### What you have to do
Your task is to find every line of the data that holds the string "github" and copy it.

(Input material Opens)

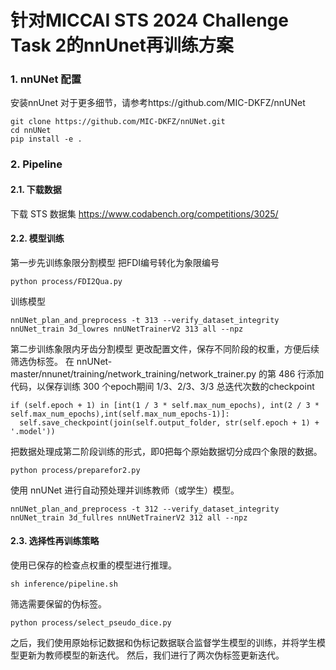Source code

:# 针对MICCAI STS 2024 Challenge Task 2的nnUnet再训练方案

### 1. nnUNet 配置
安装nnUnet
对于更多细节，请参考https://github.com/MIC-DKFZ/nnUNet  
```
git clone https://github.com/MIC-DKFZ/nnUNet.git
cd nnUNet
pip install -e .
```
### 2. Pipeline 
#### 2.1. 下载数据
下载 STS 数据集 https://www.codabench.org/competitions/3025/

#### 2.2. 模型训练
第一步先训练象限分割模型
把FDI编号转化为象限编号
```
python process/FDI2Qua.py
```

训练模型
```
nnUNet_plan_and_preprocess -t 313 --verify_dataset_integrity
nnUNet_train 3d_lowres nnUNetTrainerV2 313 all --npz 
```

第二步训练象限内牙齿分割模型
更改配置文件，保存不同阶段的权重，方便后续筛选伪标签。
在 nnUNet-master/nnunet/training/network_training/network_trainer.py 的第 486 行添加代码，以保存训练 300 个epoch期间 1/3、2/3、3/3 总迭代次数的checkpoint
```
if (self.epoch + 1) in [int(1 / 3 * self.max_num_epochs), int(2 / 3 * self.max_num_epochs),int(self.max_num_epochs-1)]:
  self.save_checkpoint(join(self.output_folder, str(self.epoch + 1) + '.model'))
```
把数据处理成第二阶段训练的形式，即0把每个原始数据切分成四个象限的数据。
```
python process/preparefor2.py        
```
使用 nnUNet 进行自动预处理并训练教师（或学生）模型。
```
nnUNet_plan_and_preprocess -t 312 --verify_dataset_integrity
nnUNet_train 3d_fullres nnUNetTrainerV2 312 all --npz 
```
#### 2.3. 选择性再训练策略
使用已保存的检查点权重的模型进行推理。
```
sh inference/pipeline.sh
```
筛选需要保留的伪标签。
```
python process/select_pseudo_dice.py
```
之后，我们使用原始标记数据和伪标记数据联合监督学生模型的训练，并将学生模型更新为教师模型的新迭代。
然后，我们进行了两次伪标签更新迭代。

(Input material Closes)

### Answer section
对于更多细节，请参考https://github.com/MIC-DKFZ/nnUNet  
git clone https://github.com/MIC-DKFZ/nnUNet.git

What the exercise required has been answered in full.